Today I would like to write about the other BI – Business Innovation.
Much is being written today about Apple’s “Back to the Mac” event and the unleashing of the Lion, king of the jungle, aka Mac OS X 10.7. And much should be written. Because Mac OS X not only underpins the Macintosh, but a variant named iOS underpins the iPhone, iPod Touch, iPad, and the recently released Apple TV. While much of the attention focuses on the visible part of mobile computing- for example, two-fingered gestures controlling Angry Birds– none of it would be possible without the silent stability of the underlying operating system.
Business innovation simply isn’t possible when the foundation is shaky. Several of Apple’s competitors have stumbled deploying their classic OS to new platforms. Microsoft offered several mobile permutations of its flagship Windows before throwing in the towel, building something from scratch, slapping the Windows 7 label on it and hoping nobody would notice. Palm‘s rocky journey from Palm OS to webOS is legendary. At least to me, the jilted Palm Treo 680 owner that switched to an Apple iPhone 3GS. And even Blackberry demoed its tablet Playbook at a distance and kept the prototypes under glass at their recent unveiling. The Playbook uses the widely admired QNX OS which Blackberry purchased earlier this year, not its legacy Blackberry OS. All three vendors are hoping that their brand strength will motivate developers to create sustainable ecosystems around their new and untested mobile platforms to gain market share (and mind share) from Apple and Google.
Just as Apple has a sturdy OS foundation in its Mac OS X, SAP has a sturdy business intelligence foundation with SAP BusinessObjects Enterprise – soon to be rebranded as SAP BusinessObjects Business Intelligence 4.0. When BusinessObjects announced its $820 million acquisition of Crystal Decisions in 2003, the obvious assumption was that the company needed the Crystal Reports product. But it was Crystal Enterprise, Crystal Decisions’ server platform, that would quietly become the foundation of BusinessObjects XI and future BusinessObjects product strategy. Embracing Crystal Enterprise was a radical and risky departure from previous versions of BusinessObjects.
But the new server platform was a catalyst for rapid innovation. Although Crystal Reports was the only supported document type in Crystal Enterprise 10, Web Intelligence was added in version XI Release 1. Desktop Intelligence shortly followed in version XI Release 2. The Enterprise platform enabled new features such as multi-dimensional analysis (Voyager) and content search with the XI Release 2 Service Pack 2 Productivity Pack. Then came Polestar, which was last year re-branded as Explorer. Enterprise XI 3.0 ushered in LifeCycle Manager and enhanced publication support. Enterprise XI 3.1 Service Pack 3 added specialized Xcelsius dashboard servers.
Each of these products is demonstrated with a flashy front end. However, the products simply wouldn’t exist without the highly-scalable, multi-OS server architecture and its reusable security and storage features.

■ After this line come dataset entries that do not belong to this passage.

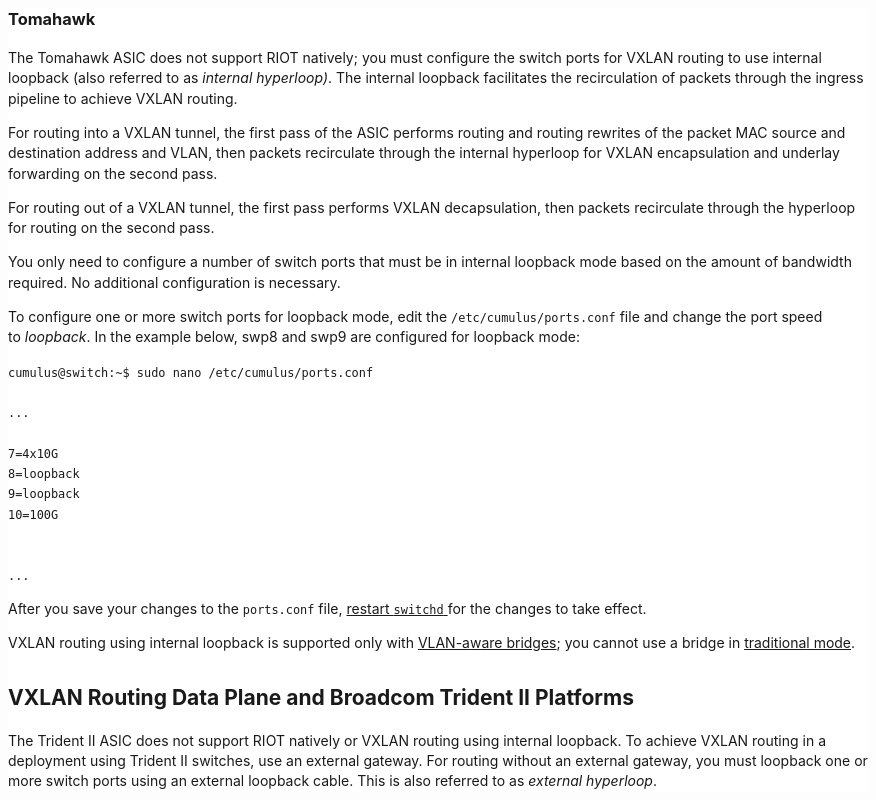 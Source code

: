 ### Tomahawk

The Tomahawk ASIC does not support RIOT natively; you must configure the
switch ports for VXLAN routing to use internal loopback (also referred
to as *internal hyperloop)*. The internal loopback facilitates the
recirculation of packets through the ingress pipeline to achieve VXLAN
routing.

For routing into a VXLAN tunnel, the first pass of the ASIC performs
routing and routing rewrites of the packet MAC source and destination
address and VLAN, then packets recirculate through the internal
hyperloop for VXLAN encapsulation and underlay forwarding on the second
pass.

For routing out of a VXLAN tunnel, the first pass performs VXLAN
decapsulation, then packets recirculate through the hyperloop for
routing on the second pass.

You only need to configure a number of switch ports that must be in
internal loopback mode based on the amount of bandwidth required. No
additional configuration is necessary.

To configure one or more switch ports for loopback mode, edit
the `/etc/cumulus/ports.conf` file and change the port speed
to *loopback*. In the example below, swp8 and swp9 are configured for
loopback mode:

``` text
cumulus@switch:~$ sudo nano /etc/cumulus/ports.conf
 
...
 
7=4x10G
8=loopback
9=loopback
10=100G


...
```

After you save your changes to
the `ports.conf` file, [restart `switchd` ](Configuring-switchd_8362561.html#Configuringswitchd-restartswitchd)for
the changes to take effect.

VXLAN routing using internal loopback is supported only with [VLAN-aware
bridges](VLAN-aware_Bridge_Mode); you cannot use a bridge in
[traditional mode](Traditional_Bridge_Mode).

## VXLAN Routing Data Plane and Broadcom Trident II Platforms

The Trident II ASIC does not support RIOT natively or VXLAN routing
using internal loopback. To achieve VXLAN routing in a deployment using
Trident II switches, use an external gateway. For routing without an
external gateway, you must loopback one or more switch ports using an
external loopback cable. This is also referred to as *external
hyperloop*.
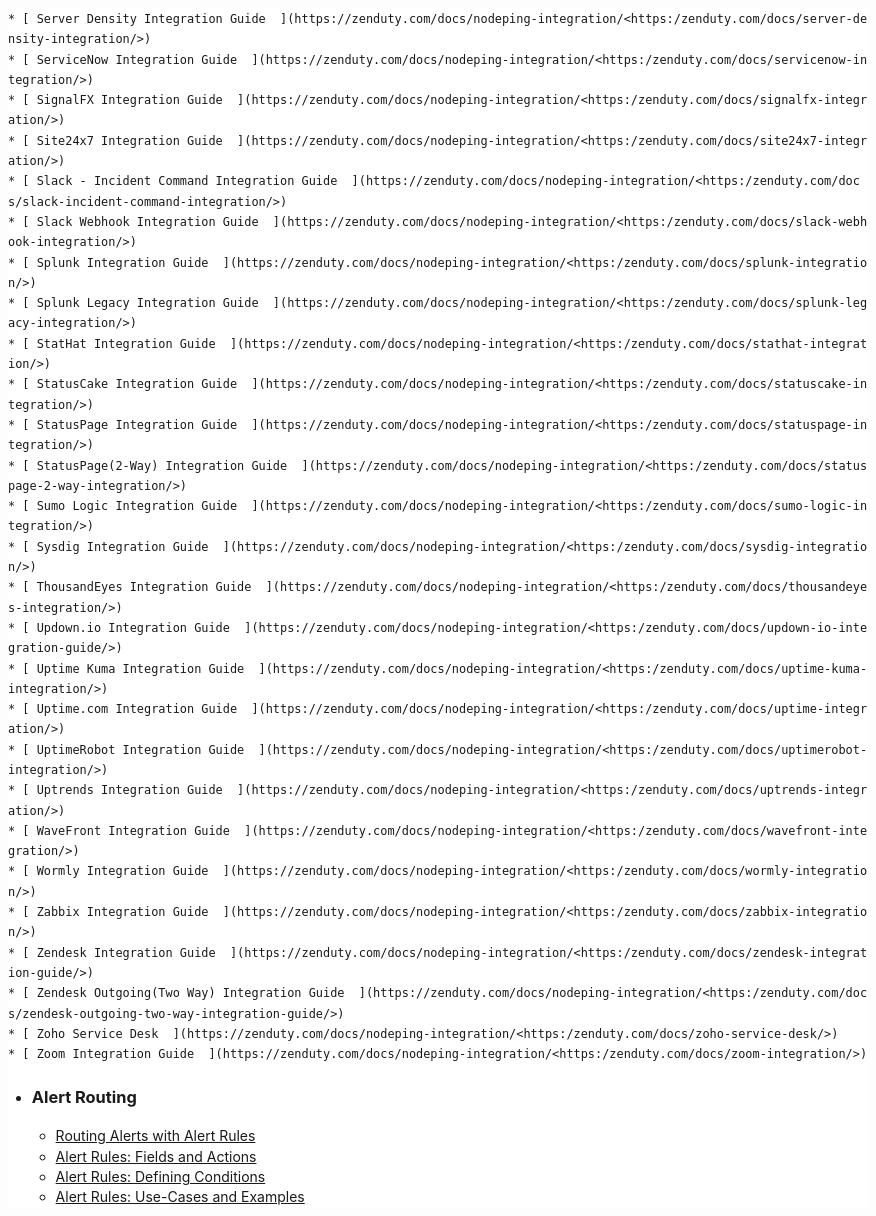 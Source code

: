     * [ Server Density Integration Guide  ](https://zenduty.com/docs/nodeping-integration/<https:/zenduty.com/docs/server-density-integration/>)
    * [ ServiceNow Integration Guide  ](https://zenduty.com/docs/nodeping-integration/<https:/zenduty.com/docs/servicenow-integration/>)
    * [ SignalFX Integration Guide  ](https://zenduty.com/docs/nodeping-integration/<https:/zenduty.com/docs/signalfx-integration/>)
    * [ Site24x7 Integration Guide  ](https://zenduty.com/docs/nodeping-integration/<https:/zenduty.com/docs/site24x7-integration/>)
    * [ Slack - Incident Command Integration Guide  ](https://zenduty.com/docs/nodeping-integration/<https:/zenduty.com/docs/slack-incident-command-integration/>)
    * [ Slack Webhook Integration Guide  ](https://zenduty.com/docs/nodeping-integration/<https:/zenduty.com/docs/slack-webhook-integration/>)
    * [ Splunk Integration Guide  ](https://zenduty.com/docs/nodeping-integration/<https:/zenduty.com/docs/splunk-integration/>)
    * [ Splunk Legacy Integration Guide  ](https://zenduty.com/docs/nodeping-integration/<https:/zenduty.com/docs/splunk-legacy-integration/>)
    * [ StatHat Integration Guide  ](https://zenduty.com/docs/nodeping-integration/<https:/zenduty.com/docs/stathat-integration/>)
    * [ StatusCake Integration Guide  ](https://zenduty.com/docs/nodeping-integration/<https:/zenduty.com/docs/statuscake-integration/>)
    * [ StatusPage Integration Guide  ](https://zenduty.com/docs/nodeping-integration/<https:/zenduty.com/docs/statuspage-integration/>)
    * [ StatusPage(2-Way) Integration Guide  ](https://zenduty.com/docs/nodeping-integration/<https:/zenduty.com/docs/statuspage-2-way-integration/>)
    * [ Sumo Logic Integration Guide  ](https://zenduty.com/docs/nodeping-integration/<https:/zenduty.com/docs/sumo-logic-integration/>)
    * [ Sysdig Integration Guide  ](https://zenduty.com/docs/nodeping-integration/<https:/zenduty.com/docs/sysdig-integration/>)
    * [ ThousandEyes Integration Guide  ](https://zenduty.com/docs/nodeping-integration/<https:/zenduty.com/docs/thousandeyes-integration/>)
    * [ Updown.io Integration Guide  ](https://zenduty.com/docs/nodeping-integration/<https:/zenduty.com/docs/updown-io-integration-guide/>)
    * [ Uptime Kuma Integration Guide  ](https://zenduty.com/docs/nodeping-integration/<https:/zenduty.com/docs/uptime-kuma-integration/>)
    * [ Uptime.com Integration Guide  ](https://zenduty.com/docs/nodeping-integration/<https:/zenduty.com/docs/uptime-integration/>)
    * [ UptimeRobot Integration Guide  ](https://zenduty.com/docs/nodeping-integration/<https:/zenduty.com/docs/uptimerobot-integration/>)
    * [ Uptrends Integration Guide  ](https://zenduty.com/docs/nodeping-integration/<https:/zenduty.com/docs/uptrends-integration/>)
    * [ WaveFront Integration Guide  ](https://zenduty.com/docs/nodeping-integration/<https:/zenduty.com/docs/wavefront-integration/>)
    * [ Wormly Integration Guide  ](https://zenduty.com/docs/nodeping-integration/<https:/zenduty.com/docs/wormly-integration/>)
    * [ Zabbix Integration Guide  ](https://zenduty.com/docs/nodeping-integration/<https:/zenduty.com/docs/zabbix-integration/>)
    * [ Zendesk Integration Guide  ](https://zenduty.com/docs/nodeping-integration/<https:/zenduty.com/docs/zendesk-integration-guide/>)
    * [ Zendesk Outgoing(Two Way) Integration Guide  ](https://zenduty.com/docs/nodeping-integration/<https:/zenduty.com/docs/zendesk-outgoing-two-way-integration-guide/>)
    * [ Zoho Service Desk  ](https://zenduty.com/docs/nodeping-integration/<https:/zenduty.com/docs/zoho-service-desk/>)
    * [ Zoom Integration Guide  ](https://zenduty.com/docs/nodeping-integration/<https:/zenduty.com/docs/zoom-integration/>)
  * ###  Alert Routing 
    * [ Routing Alerts with Alert Rules  ](https://zenduty.com/docs/nodeping-integration/<https:/zenduty.com/docs/alertrules/>)
    * [ Alert Rules: Fields and Actions  ](https://zenduty.com/docs/nodeping-integration/<https:/zenduty.com/docs/alertfields/>)
    * [ Alert Rules: Defining Conditions  ](https://zenduty.com/docs/nodeping-integration/<https:/zenduty.com/docs/alertruleconditions/>)
    * [ Alert Rules: Use-Cases and Examples  ](https://zenduty.com/docs/nodeping-integration/<https:/zenduty.com/docs/alertrulesguide/>)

And while this week Apple is talking about the future of Mac OS X, FaceTime video chat, and new ultra-thin MacBook Air laptops, SAP is simultaneously talking about the future of business intelligence at SAP TechEd. And we’ll be hearing more as we move toward GA (general availability) next year.
So where is the platform for business innovation in your business intelligence organization? It may be neither glamorous nor customer-facing, but nonetheless, it must be in place for successful business innovation.